*What the task requires:* Write out every record below exactly as it stands, leaving the pictures out.

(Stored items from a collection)
[Start of section]

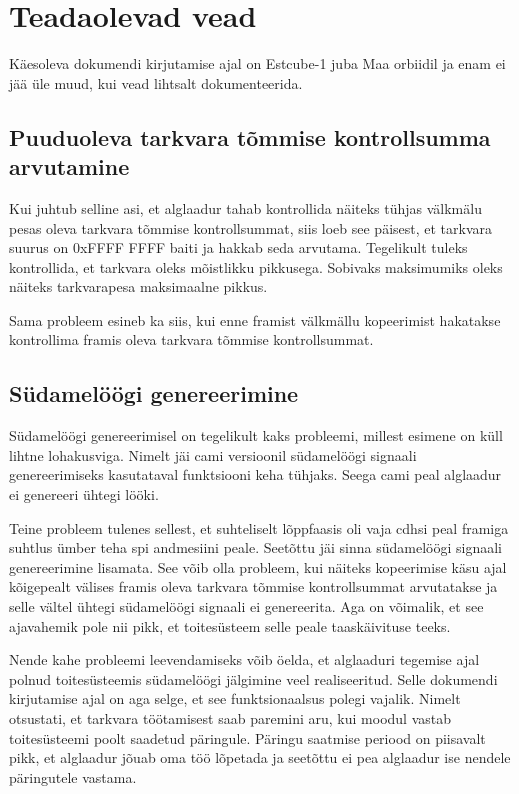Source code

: \documentclass[12pt,a4paper]{article}
\begin{document}
\section{Teadaolevad vead}
Käesoleva dokumendi kirjutamise ajal on Estcube-1 juba Maa orbiidil ja enam ei
jää üle muud, kui vead lihtsalt dokumenteerida.
\subsection{Puuduoleva tarkvara tõmmise kontrollsumma arvutamine}
Kui juhtub selline asi, et alglaadur tahab kontrollida näiteks tühjas välkmälu
pesas oleva tarkvara tõmmise kontrollsummat, siis loeb see päisest, et tarkvara
suurus on 0xFFFF FFFF baiti ja hakkab seda arvutama. Tegelikult tuleks
kontrollida, et tarkvara oleks mõistlikku pikkusega. Sobivaks maksimumiks oleks
näiteks tarkvarapesa maksimaalne pikkus.

Sama probleem esineb ka siis, kui enne \gls{fram}ist välkmällu kopeerimist hakatakse
kontrollima \gls{fram}is oleva tarkvara tõmmise kontrollsummat.

\subsection{Südamelöögi genereerimine}
Südamelöögi genereerimisel on tegelikult kaks probleemi, millest esimene on küll
lihtne lohakusviga. Nimelt jäi \gls{cam}i versioonil südamelöögi signaali
genereerimiseks kasutataval funktsiooni keha tühjaks. Seega \gls{cam}i peal
alglaadur ei genereeri ühtegi lööki.

Teine probleem tulenes sellest, et suhteliselt lõppfaasis oli vaja \gls{cdhs}i
peal \gls{fram}iga suhtlus ümber teha \gls{spi} andmesiini peale. Seetõttu jäi
sinna südamelöögi signaali genereerimine lisamata. See võib olla probleem, kui
näiteks kopeerimise käsu ajal kõigepealt välises \gls{fram}is oleva tarkvara
tõmmise kontrollsummat arvutatakse ja selle vältel ühtegi südamelöögi signaali
ei genereerita. Aga on võimalik, et see ajavahemik pole nii pikk, et
toitesüsteem selle peale taaskäivituse teeks.

Nende kahe probleemi leevendamiseks võib öelda, et alglaaduri tegemise ajal
polnud toitesüsteemis südamelöögi jälgimine veel realiseeritud. Selle dokumendi
kirjutamise ajal on aga selge, et see funktsionaalsus polegi vajalik. Nimelt
otsustati, et tarkvara töötamisest saab paremini aru, kui moodul vastab
toitesüsteemi poolt saadetud päringule. Päringu saatmise periood on piisavalt
pikk, et alglaadur jõuab oma töö lõpetada ja seetõttu ei pea alglaadur ise
nendele päringutele vastama.
\end{document}
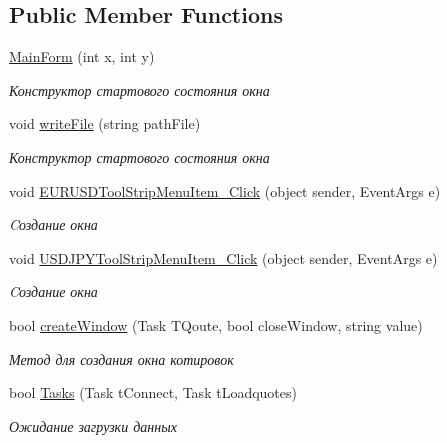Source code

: \subsection*{Public Member Functions}
\begin{DoxyCompactItemize}
\item 
\hyperlink{class_client_1_1_main_form_a67c808fc65fba26e70e1e36dc083d131}{Main\+Form} (int x, int y)
\begin{DoxyCompactList}\small\item\em Конструктор стартового состояния окна \end{DoxyCompactList}\item 
void \hyperlink{class_client_1_1_main_form_a3200a9b853b787c11bc1fa2e974e472b}{write\+File} (string path\+File)
\begin{DoxyCompactList}\small\item\em Конструктор стартового состояния окна \end{DoxyCompactList}\item 
void \hyperlink{class_client_1_1_main_form_a736b03fd5ca2af0171db525573891553}{E\+U\+R\+U\+S\+D\+Tool\+Strip\+Menu\+Item\+\_\+\+Click} (object sender, Event\+Args e)
\begin{DoxyCompactList}\small\item\em Cоздание окна \end{DoxyCompactList}\item 
void \hyperlink{class_client_1_1_main_form_ae422739b1b0042a9b697ea2c446ac7c5}{U\+S\+D\+J\+P\+Y\+Tool\+Strip\+Menu\+Item\+\_\+\+Click} (object sender, Event\+Args e)
\begin{DoxyCompactList}\small\item\em Cоздание окна \end{DoxyCompactList}\item 
bool \hyperlink{class_client_1_1_main_form_acdcf3f02f06d2f0256c0d93411c6d4b1}{create\+Window} (Task T\+Qoute, bool close\+Window, string value)
\begin{DoxyCompactList}\small\item\em Метод для создания окна котировок \end{DoxyCompactList}\item 
bool \hyperlink{class_client_1_1_main_form_a48f67f872cf157e9be746823e1cba8e8}{Tasks} (Task t\+Connect, Task t\+Loadquotes)
\begin{DoxyCompactList}\small\item\em Ожидание загрузки данных \end{DoxyCompactList}\item 

\end{DoxyCompactItemize}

[End of section]

*Response area:*
Source code

: \documentclass[12pt,a4paper]{article}
\begin{document}
\section{Teadaolevad vead}
Käesoleva dokumendi kirjutamise ajal on Estcube-1 juba Maa orbiidil ja enam ei
jää üle muud, kui vead lihtsalt dokumenteerida.
\subsection{Puuduoleva tarkvara tõmmise kontrollsumma arvutamine}
Kui juhtub selline asi, et alglaadur tahab kontrollida näiteks tühjas välkmälu
pesas oleva tarkvara tõmmise kontrollsummat, siis loeb see päisest, et tarkvara
suurus on 0xFFFF FFFF baiti ja hakkab seda arvutama. Tegelikult tuleks
kontrollida, et tarkvara oleks mõistlikku pikkusega. Sobivaks maksimumiks oleks
näiteks tarkvarapesa maksimaalne pikkus.

Sama probleem esineb ka siis, kui enne \gls{fram}ist välkmällu kopeerimist hakatakse
kontrollima \gls{fram}is oleva tarkvara tõmmise kontrollsummat.

\subsection{Südamelöögi genereerimine}
Südamelöögi genereerimisel on tegelikult kaks probleemi, millest esimene on küll
lihtne lohakusviga. Nimelt jäi \gls{cam}i versioonil südamelöögi signaali
genereerimiseks kasutataval funktsiooni keha tühjaks. Seega \gls{cam}i peal
alglaadur ei genereeri ühtegi lööki.

Teine probleem tulenes sellest, et suhteliselt lõppfaasis oli vaja \gls{cdhs}i
peal \gls{fram}iga suhtlus ümber teha \gls{spi} andmesiini peale. Seetõttu jäi
sinna südamelöögi signaali genereerimine lisamata. See võib olla probleem, kui
näiteks kopeerimise käsu ajal kõigepealt välises \gls{fram}is oleva tarkvara
tõmmise kontrollsummat arvutatakse ja selle vältel ühtegi südamelöögi signaali
ei genereerita. Aga on võimalik, et see ajavahemik pole nii pikk, et
toitesüsteem selle peale taaskäivituse teeks.

Nende kahe probleemi leevendamiseks võib öelda, et alglaaduri tegemise ajal
polnud toitesüsteemis südamelöögi jälgimine veel realiseeritud. Selle dokumendi
kirjutamise ajal on aga selge, et see funktsionaalsus polegi vajalik. Nimelt
otsustati, et tarkvara töötamisest saab paremini aru, kui moodul vastab
toitesüsteemi poolt saadetud päringule. Päringu saatmise periood on piisavalt
pikk, et alglaadur jõuab oma töö lõpetada ja seetõttu ei pea alglaadur ise
nendele päringutele vastama.
\end{document}
Source code

: \subsection*{Public Member Functions}
\begin{DoxyCompactItemize}
\item 
\hyperlink{class_client_1_1_main_form_a67c808fc65fba26e70e1e36dc083d131}{Main\+Form} (int x, int y)
\begin{DoxyCompactList}\small\item\em Конструктор стартового состояния окна \end{DoxyCompactList}\item 
void \hyperlink{class_client_1_1_main_form_a3200a9b853b787c11bc1fa2e974e472b}{write\+File} (string path\+File)
\begin{DoxyCompactList}\small\item\em Конструктор стартового состояния окна \end{DoxyCompactList}\item 
void \hyperlink{class_client_1_1_main_form_a736b03fd5ca2af0171db525573891553}{E\+U\+R\+U\+S\+D\+Tool\+Strip\+Menu\+Item\+\_\+\+Click} (object sender, Event\+Args e)
\begin{DoxyCompactList}\small\item\em Cоздание окна \end{DoxyCompactList}\item 
void \hyperlink{class_client_1_1_main_form_ae422739b1b0042a9b697ea2c446ac7c5}{U\+S\+D\+J\+P\+Y\+Tool\+Strip\+Menu\+Item\+\_\+\+Click} (object sender, Event\+Args e)
\begin{DoxyCompactList}\small\item\em Cоздание окна \end{DoxyCompactList}\item 
bool \hyperlink{class_client_1_1_main_form_acdcf3f02f06d2f0256c0d93411c6d4b1}{create\+Window} (Task T\+Qoute, bool close\+Window, string value)
\begin{DoxyCompactList}\small\item\em Метод для создания окна котировок \end{DoxyCompactList}\item 
bool \hyperlink{class_client_1_1_main_form_a48f67f872cf157e9be746823e1cba8e8}{Tasks} (Task t\+Connect, Task t\+Loadquotes)
\begin{DoxyCompactList}\small\item\em Ожидание загрузки данных \end{DoxyCompactList}\item 

\end{DoxyCompactItemize}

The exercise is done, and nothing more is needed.